Dataset items:
Content starts
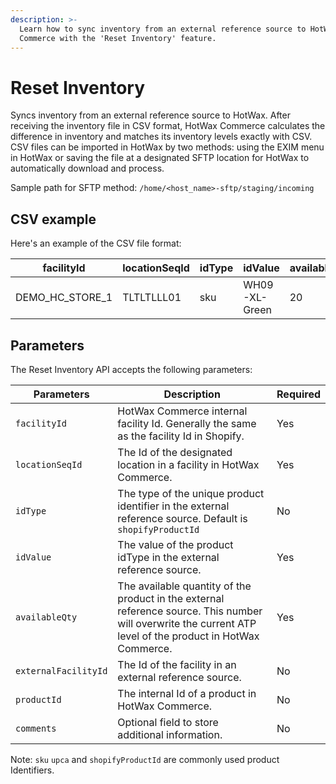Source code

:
 ```yaml
---
description: >-
  Learn how to sync inventory from an external reference source to HotWax
  Commerce with the 'Reset Inventory' feature.
---
```


# Reset Inventory

Syncs inventory from an external reference source to HotWax. After receiving the inventory file in CSV format, HotWax Commerce calculates the difference in inventory and matches its inventory levels exactly with CSV. CSV files can be imported in HotWax by two methods: using the EXIM menu in HotWax or saving the file at a designated SFTP location for HotWax to automatically download and process.

Sample path for SFTP method: `/home/<host_name>-sftp/staging/incoming`

## CSV example

Here's an example of the CSV file format:

| facilityId         | locationSeqId | idType | idValue       | availableQty |
| ------------------ | ------------- | ------ | ------------- | ------------ |
| DEMO\_HC\_STORE\_1 | TLTLTLLL01    | sku    | WH09-XL-Green | 20           |

## Parameters

The Reset Inventory API accepts the following parameters:

| Parameters           | Description                                                                                                                                                 | Required |
| -------------------- | ----------------------------------------------------------------------------------------------------------------------------------------------------------- | -------- |
| `facilityId`         | HotWax Commerce internal facility Id. Generally the same as the facility Id in Shopify.                                                                     | Yes      |
| `locationSeqId`      | The Id of the designated location in a facility in HotWax Commerce.                                                                                         | Yes      |
| `idType`             | The type of the unique product identifier in the external reference source. Default is `shopifyProductId`                                                   | No       |
| `idValue`            | The value of the product idType in the external reference source.                                                                                           | Yes      |
| `availableQty`       | The available quantity of the product in the external reference source. This number will overwrite the current ATP level of the product in HotWax Commerce. | Yes      |
| `externalFacilityId` | The Id of the facility in an external reference source.                                                                                                     | No       |
| `productId`          | The internal Id of a product in HotWax Commerce.                                                                                                            | No       |
| `comments`           | Optional field to store additional information.                                                                                                             | No       |

Note: `sku` `upca` and `shopifyProductId` are commonly used product Identifiers.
Content ends
How many lines in the records above contain the word "locationSeqId"? Answer with the number only.

= REPLY =
2